Newswise — Neutrino s are among the most abundant particles in nature, yet very little is known about these mysterious particles and their role in the universe. Researchers think neutrinos might hold the key to understanding why matter exists and how an exploding star transitions into a black hole.

Now the Johannes Gutenberg University Mainz, Germany, which has conducted neutrino research for many years, has taken a significant step to participate in the next big neutrino experiment: the Deep Underground Neutrino Experiment, hosted by Fermi National Accelerator Laboratory in the United States. More than 1,000 scientists from over 30 countries are collaborating on DUNE.

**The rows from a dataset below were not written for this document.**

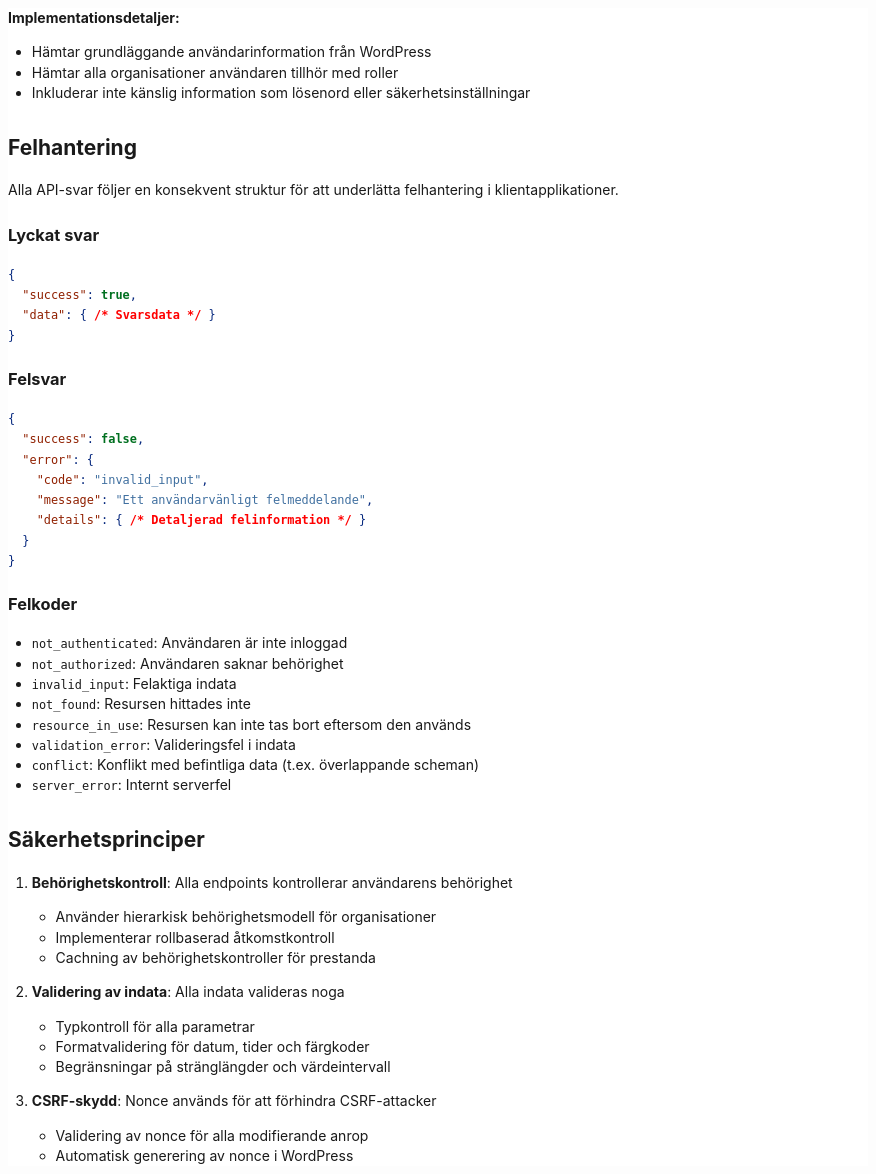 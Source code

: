 **Implementationsdetaljer:**
- Hämtar grundläggande användarinformation från WordPress
- Hämtar alla organisationer användaren tillhör med roller
- Inkluderar inte känslig information som lösenord eller säkerhetsinställningar

## Felhantering

Alla API-svar följer en konsekvent struktur för att underlätta felhantering i klientapplikationer.

### Lyckat svar
```json
{
  "success": true,
  "data": { /* Svarsdata */ }
}
```

### Felsvar
```json
{
  "success": false,
  "error": {
    "code": "invalid_input",
    "message": "Ett användarvänligt felmeddelande",
    "details": { /* Detaljerad felinformation */ }
  }
}
```

### Felkoder
- `not_authenticated`: Användaren är inte inloggad
- `not_authorized`: Användaren saknar behörighet
- `invalid_input`: Felaktiga indata
- `not_found`: Resursen hittades inte
- `resource_in_use`: Resursen kan inte tas bort eftersom den används
- `validation_error`: Valideringsfel i indata
- `conflict`: Konflikt med befintliga data (t.ex. överlappande scheman)
- `server_error`: Internt serverfel

## Säkerhetsprinciper

1. **Behörighetskontroll**: Alla endpoints kontrollerar användarens behörighet
   - Använder hierarkisk behörighetsmodell för organisationer
   - Implementerar rollbaserad åtkomstkontroll
   - Cachning av behörighetskontroller för prestanda

2. **Validering av indata**: Alla indata valideras noga
   - Typkontroll för alla parametrar
   - Formatvalidering för datum, tider och färgkoder
   - Begränsningar på stränglängder och värdeintervall

3. **CSRF-skydd**: Nonce används för att förhindra CSRF-attacker
   - Validering av nonce för alla modifierande anrop
   - Automatisk generering av nonce i WordPress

The two institutions have announced that they have signed an agreement to jointly appoint an internationally renowned researcher who will strengthen the experimental particle physics research program at JGU Mainz and advance a German contribution to DUNE.

This is the first Fermilab joint agreement with a university in Germany.

“This success underlines, once again, the exceptional reputation of the PRISMA+ Cluster of Excellence at our university and the outstanding quality of research undertaken there, thus confirming the international standing of our physicists in Mainz,” states Prof. Georg Krausch, President of Johannes Gutenberg University Mainz.

JGU Mainz and other German research institutions already play major roles in international neutrino experiments, including IceCube, Borexino, and JUNO. In recent years, German scientists have shown interest in joining DUNE, and the DESY laboratory in Hamburg will host an international workshop on contributions to the DUNE near detector, to be installed at Fermilab, in October.

“Mainz University has a great tradition in particle physics,” said Fermilab Director Nigel Lockyer.  “We are very pleased to have a joint faculty position that will seed stronger ties between our institutions.”

DUNE will send neutrino and antineutrino beams 1,300 kilometers straight through the earth to find out whether neutrinos might be responsible for the dominance of matter over antimatter in our universe. The beams originate at the Fermilab particle accelerator complex near Chicago and will travel through dirt and rock — no tunnel needed — to the enormous particle detectors located 1.5 kilometers underground at the Sanford Underground Research Facility. Prep work is under way for the excavation of about 800,000 tons of rock to create the huge caverns for the DUNE far detectors.

Two “small” prototype detectors, each about the size of a three-story house, have been built at the European research center CERN, and the construction of components for the four full-size far detectors, each 20 times larger than one of the prototype detectors, will begin next year.

“We hope that the Mainz group will contribute their innovative detector concept to the DUNE near detector, which will allow us to analyze the neutrino beam at Fermilab before it goes through the earth,” said DUNE spokesperson Stefan Söldner-Rembold, University of Manchester, UK. “This is crucial for understanding the data the neutrinos produce when they arrive in South Dakota.”

The newly recruited neutrino scientist will be based in Mainz and become a member of the PRISMA+ Cluster of Excellence for precision physics, fundamental interactions and structure of matter. The appointed scientist also will have the opportunity for extended research stays at Fermilab.